In the listing below, find each line with the string "purple" and report it.

____ Extracted entries

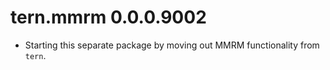# tern.mmrm 0.0.0.9002

* Starting this separate package by moving out MMRM functionality from `tern`.
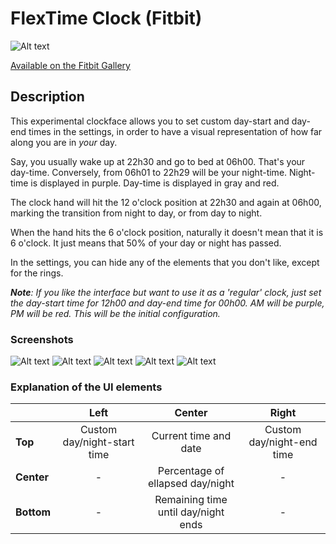 # FlexTime Clock (Fitbit)

![Alt text](https://www.dropbox.com/s/pw8b512j30cp0xx/versa_2.b1d3a41e.png?raw=1)

[Available on the Fitbit Gallery](https://gallery.fitbit.com/details/3fd9124d-8cff-4e9d-bd8f-e42fab1ebfd0)


## Description

This experimental clockface allows you to set custom day-start and day-end times in the settings, in order to have a visual representation of how far along you are in *your* day. 

Say, you usually wake up at 22h30 and go to bed at 06h00. That's your day-time. Conversely, from 06h01 to 22h29 will be your night-time. 
Night-time is displayed in purple. Day-time is displayed in gray and red.

The clock hand will hit the 12 o'clock position at 22h30 and again at 06h00, marking the transition from night to day, or from day to night.

When the hand hits the 6 o'clock position, naturally it doesn't mean that it is 6 o'clock. It just means that 50% of your day or night has passed.

In the settings, you can hide any of the elements that you don't like, except for the rings.

___Note__: If you like the interface but want to use it as a 'regular' clock, just set the day-start time for 12h00 and day-end time for 00h00. AM will be purple, PM will be red. This will be the initial configuration._

### Screenshots

![Alt text](https://gallery-assets.fitbit.com/public/NM0kDYZtCn4_BLK_AL7tBnBhC2OYNXotO2BlAIJrBa8aBI4XC58aNF/O2VrCqCXBqJhCq7kD1ooCIWYAIVtNYNhBLNtBLNkOLBqBn0Z@1x.png)
![Alt text](https://gallery-assets.fitbit.com/public/NM0kDYZtCn4_BLK_AL7tBnBhC2OYNXotO2BlAIJrBa8aBI4XC58aNF/OIZrBYJkBq3hNLOaC1ooDI0YAL4WCqBhNINqC2JqNaJlOI3m@1x.png)
![Alt text](https://gallery-assets.fitbit.com/public/NM0kDYZtCn4_BLK_AL7tBnBhC2OYNXotO2BlAIJrBa8aBI4XC58aNF/NLGXBnW_CIVhNnJkOXooCYZnAL8_OIVhOaBmBnBpCn8ZBaGX@1x.png)
![Alt text](https://gallery-assets.fitbit.com/public/NM0kDYZtCn4_BLK_AL7tBnBhC2OYNXotO2BlAIJrBa8aBI4XC58aNF/NISXBIBnNY7hB54YCXooDIRmAL4WCq3hO5FsOY.nD5O_BLCa@1x.png)
![Alt text](https://gallery-assets.fitbit.com/public/NM0kDYZtCn4_BLK_AL7tBnBhC2OYNXotO2BlAIJrBa8aBI4XC58aNF/Cn_XCnVlO2NhBqBlOXooDISZAL3sNLFhNIBmBq7pOIFmD5KX@1x.png)

### Explanation of the UI elements

|     |   Left  | Center           | Right  |
| ------------- | :---: | :-------------:| :-----:|
| **Top**      | Custom day/night-start time | Current time and date | Custom day/night-end time | 
|**Center**     | -      | Percentage of ellapsed day/night | -  | 
|**Bottom**     | -      | Remaining time until day/night ends | -  | 
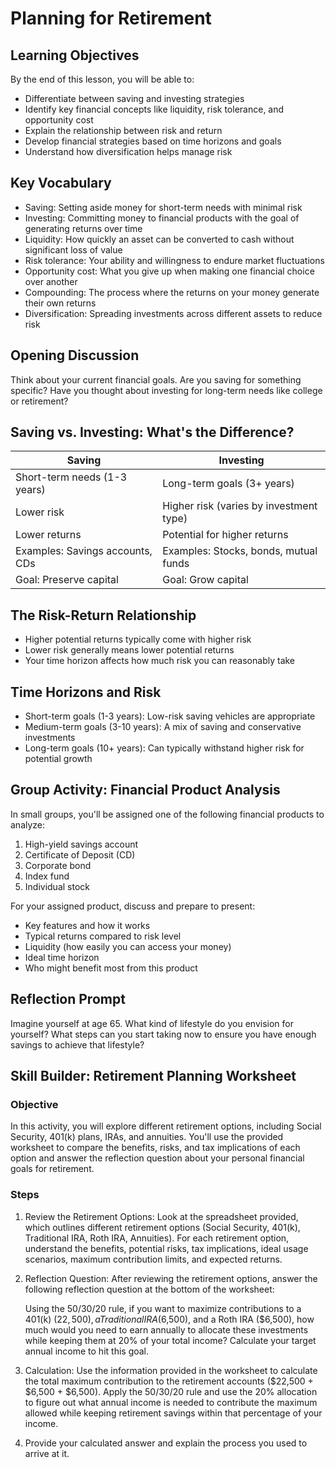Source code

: # Planning for Retirement

## Learning Objectives

By the end of this lesson, you will be able to:

- Differentiate between saving and investing strategies
- Identify key financial concepts like liquidity, risk tolerance, and opportunity cost
- Explain the relationship between risk and return
- Develop financial strategies based on time horizons and goals
- Understand how diversification helps manage risk

## Key Vocabulary

- Saving: Setting aside money for short-term needs with minimal risk
- Investing: Committing money to financial products with the goal of generating returns over time
- Liquidity: How quickly an asset can be converted to cash without significant loss of value
- Risk tolerance: Your ability and willingness to endure market fluctuations
- Opportunity cost: What you give up when making one financial choice over another
- Compounding: The process where the returns on your money generate their own returns
- Diversification: Spreading investments across different assets to reduce risk

## Opening Discussion

Think about your current financial goals. Are you saving for something specific? Have you thought about investing for long-term needs like college or retirement?

## Saving vs. Investing: What's the Difference?

| Saving | Investing |
| --- | --- |
| Short-term needs (1-3 years) | Long-term goals (3+ years) |
| Lower risk | Higher risk (varies by investment type) |
| Lower returns | Potential for higher returns |
| Examples: Savings accounts, CDs | Examples: Stocks, bonds, mutual funds |
| Goal: Preserve capital | Goal: Grow capital |

## The Risk-Return Relationship

- Higher potential returns typically come with higher risk
- Lower risk generally means lower potential returns
- Your time horizon affects how much risk you can reasonably take

## Time Horizons and Risk

- Short-term goals (1-3 years): Low-risk saving vehicles are appropriate
- Medium-term goals (3-10 years): A mix of saving and conservative investments
- Long-term goals (10+ years): Can typically withstand higher risk for potential growth

## Group Activity: Financial Product Analysis

In small groups, you'll be assigned one of the following financial products to analyze:

1. High-yield savings account
2. Certificate of Deposit (CD)
3. Corporate bond
4. Index fund
5. Individual stock

For your assigned product, discuss and prepare to present:

- Key features and how it works
- Typical returns compared to risk level
- Liquidity (how easily you can access your money)
- Ideal time horizon
- Who might benefit most from this product

## Reflection Prompt

Imagine yourself at age 65. What kind of lifestyle do you envision for yourself? What steps can you start taking now to ensure you have enough savings to achieve that lifestyle?

## Skill Builder: Retirement Planning Worksheet

### Objective

In this activity, you will explore different retirement options, including Social Security, 401(k) plans, IRAs, and annuities. You'll use the provided worksheet to compare the benefits, risks, and tax implications of each option and answer the reflection question about your personal financial goals for retirement.

### Steps

1. Review the Retirement Options: Look at the spreadsheet provided, which outlines different retirement options (Social Security, 401(k), Traditional IRA, Roth IRA, Annuities). For each retirement option, understand the benefits, potential risks, tax implications, ideal usage scenarios, maximum contribution limits, and expected returns.

2. Reflection Question: After reviewing the retirement options, answer the following reflection question at the bottom of the worksheet:
    
    Using the 50/30/20 rule, if you want to maximize contributions to a 401(k) ($22,500), a Traditional IRA ($6,500), and a Roth IRA ($6,500), how much would you need to earn annually to allocate these investments while keeping them at 20% of your total income? Calculate your target annual income to hit this goal.
    
3. Calculation: Use the information provided in the worksheet to calculate the total maximum contribution to the retirement accounts ($22,500 + $6,500 + $6,500). Apply the 50/30/20 rule and use the 20% allocation to figure out what annual income is needed to contribute the maximum allowed while keeping retirement savings within that percentage of your income.

4. Provide your calculated answer and explain the process you used to arrive at it.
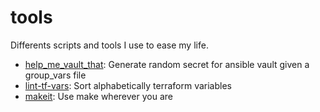 # tools

Differents scripts and tools I use to ease my life.


* [help_me_vault_that](help_me_vault_that/README.md): Generate random secret for ansible vault given a group_vars file
* [lint-tf-vars](lint-tf-vars/README.md): Sort alphabetically terraform variables
* [makeit](makeit/README.md): Use make wherever you are
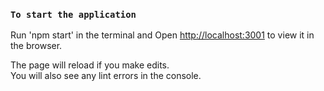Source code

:### `To start the application`
Run 'npm start' in the terminal and Open [http://localhost:3001](http://localhost:3001) to view it in the browser.

The page will reload if you make edits.<br>
You will also see any lint errors in the console.
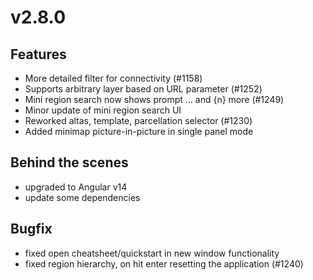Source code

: # v2.8.0

## Features

- More detailed filter for connectivity (#1158)
- Supports arbitrary layer based on URL parameter (#1252)
- Mini region search now shows prompt ... and {n} more (#1249)
- Minor update of mini region search UI
- Reworked altas, template, parcellation selector (#1230)
- Added minimap picture-in-picture in single panel mode

## Behind the scenes

- upgraded to Angular v14
- update some dependencies

## Bugfix

- fixed open cheatsheet/quickstart in new window functionality
- fixed region hierarchy, on hit enter resetting the application (#1240)
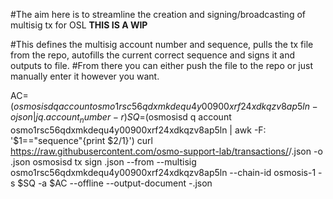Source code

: #The aim here is to streamline the creation and signing/broadcasting of multisig tx for OSL **THIS IS A WIP**

#This defines the multisig account number and sequence, pulls the tx file from the repo, autofills the current correct sequence and signs it and outputs to file. 
#From there you can either push the file to the repo or just manually enter it however you want.

AC=$(osmosisd q account osmo1rsc56qdxmkdequ4y00900xrf24xdkqzv8ap5ln -o json | jq .account_number -r)
SQ=$(osmosisd q account osmo1rsc56qdxmkdequ4y00900xrf24xdkqzv8ap5ln | awk -F: '$1=="sequence"{print $2/1}')
curl https://raw.githubusercontent.com/osmo-support-lab/transactions/<TXDIR>/<TXNAME>.json -o <TXNAME>.json
osmosisd tx sign <TXNAME>.json --from <YOURKEYNAME> --multisig osmo1rsc56qdxmkdequ4y00900xrf24xdkqzv8ap5ln --chain-id osmosis-1 -s $SQ -a $AC --offline --output-document <TXNAME>-<YOURNAME>.json
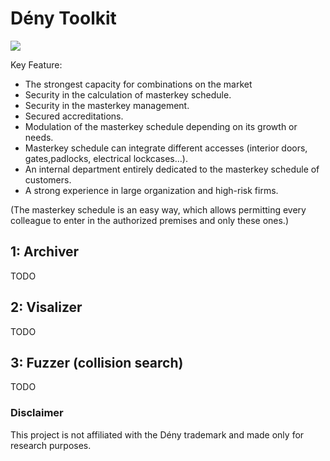 # Dény Toolkit

![](https://assets.catawiki.nl/assets/2019/2/1/b/a/0/ba0fb376-d709-48ce-ad37-48669ce6e3f3.jpg)

Key Feature:
- The strongest capacity for combinations on the market
- Security in the calculation of masterkey schedule.
- Security in the masterkey management.
- Secured accreditations.
- Modulation of the masterkey schedule depending on its growth or needs.
- Masterkey schedule can integrate different accesses (interior doors, gates,padlocks, electrical lockcases…).
- An internal department entirely dedicated to the masterkey schedule of customers.
- A strong experience in large organization and high-risk firms.

(The masterkey schedule is an easy way, which allows permitting every colleague to enter in the authorized premises and only these ones.)

## 1: Archiver
TODO

## 2: Visalizer
TODO

## 3: Fuzzer (collision search)
TODO

### Disclaimer

This project is not affiliated with the Dény trademark and
made only for research purposes.
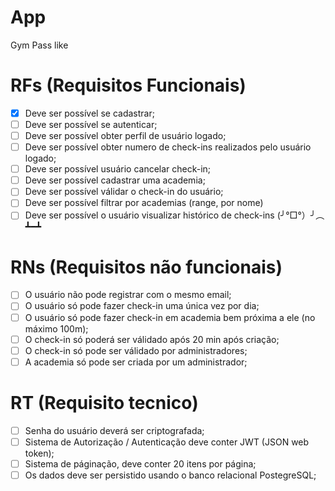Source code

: # App

Gym Pass like

# RFs (Requisitos Funcionais)

- [x] Deve ser possível se cadastrar;
- [ ] Deve ser possível se autenticar;
- [ ] Deve ser possível obter perfil de usuário logado;
- [ ] Deve ser possível obter numero de check-ins realizados pelo usuário logado;
- [ ] Deve ser possível usuário cancelar check-in;
- [ ] Deve ser possível cadastrar uma academia;
- [ ] Deve ser possível válidar o check-in do usuário;
- [ ] Deve ser possível filtrar por academias (range, por nome)
- [ ] Deve ser possível o usuário visualizar histórico de check-ins (╯°□°）╯︵ ┻━┻

# RNs (Requisitos não funcionais)

- [ ] O usuário não pode registrar com o mesmo email;
- [ ] O usuário só pode fazer check-in uma única vez por dia;
- [ ] O usuário só pode fazer check-in em academia bem próxima a ele (no máximo 100m);
- [ ] O check-in só poderá ser válidado após 20 min após criação;
- [ ] O check-in só pode ser válidado por administradores;
- [ ] A academia só pode ser criada por um administrador;

# RT (Requisito tecnico)

- [ ] Senha do usuário deverá ser criptografada;
- [ ] Sistema de Autorização / Autenticação deve conter JWT (JSON web token);
- [ ] Sistema de páginação, deve conter 20 itens por página;
- [ ] Os dados deve ser persistido usando o banco relacional PostegreSQL;
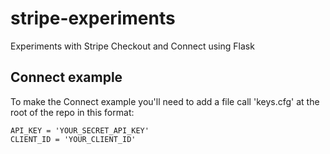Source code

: stripe-experiments
==================

Experiments with Stripe Checkout and Connect using Flask

## Connect example

To make the Connect example you'll need to add a file call 'keys.cfg' at the root of the repo in this format:

    API_KEY = 'YOUR_SECRET_API_KEY'
    CLIENT_ID = 'YOUR_CLIENT_ID'
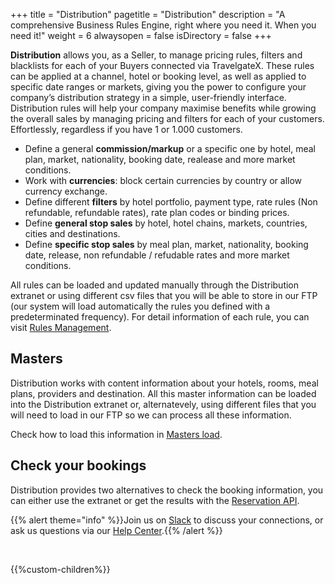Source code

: +++
title = "Distribution"
pagetitle = "Distribution"
description = "A comprehensive Business Rules Engine, right where you need it. When you need it!"
weight = 6
alwaysopen = false
isDirectory = false
+++

**Distribution** allows you, as a Seller, to manage pricing rules, filters and blacklists for each of your Buyers connected via TravelgateX. These rules can be applied at a channel, hotel or booking level, as well as applied to specific date ranges or markets, giving you the power to configure your company’s distribution strategy in a simple, user-friendly interface. Distribution rules will help your company maximise benefits while growing the overall sales by managing pricing and filters for each of your customers. Effortlessly, regardless if you have 1 or 1.000 customers. 

* Define a general **commission/markup** or a specific one by hotel, meal plan, market, nationality, booking date, realease and more market conditions.
* Work with **currencies**: block certain currencies by country or allow currency exchange.
* Define different **filters** by hotel portfolio, payment type, rate rules (Non refundable, refundable rates), rate plan codes or binding prices. 
* Define **general stop sales** by hotel, hotel chains, markets, countries, cities and destinations.
* Define **specific stop sales** by meal plan, market, nationality, booking date, release, non refundable / refudable rates and more market conditions.

All rules can be loaded and updated manually through the Distribution extranet or using different csv files that you will be able to store in our FTP (our system will load automatically the rules you defined with a predeterminated frequency). For detail information of each rule, you can visit [Rules Management](extranet/rules).

## Masters

Distribution works with content information about your hotels, rooms, meal plans, providers and destination. All this master information can be loaded into the Distribution extranet or, alternatevely, using different files that you will need to load in our FTP so we can process all these information. 

Check how to load this information in [Masters load](file-loads/masters).

## Check your bookings 

Distribution provides two alternatives to check the booking information, you can either use the extranet or get the results with the [Reservation API](reservation-api).

{{% alert theme="info" %}}Join us on [Slack](https://slack.travelgatex.com/) to discuss your connections, or ask us questions via our [Help Center](https://knowledge.travelgatex.com).{{% /alert %}}

</br>

{{%custom-children%}}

________

Your solution:
Night-time is displayed in purple. Day-time is displayed in gray and red.
___Note__: If you like the interface but want to use it as a 'regular' clock, just set the day-start time for 12h00 and day-end time for 00h00. AM will be purple, PM will be red. This will be the initial configuration._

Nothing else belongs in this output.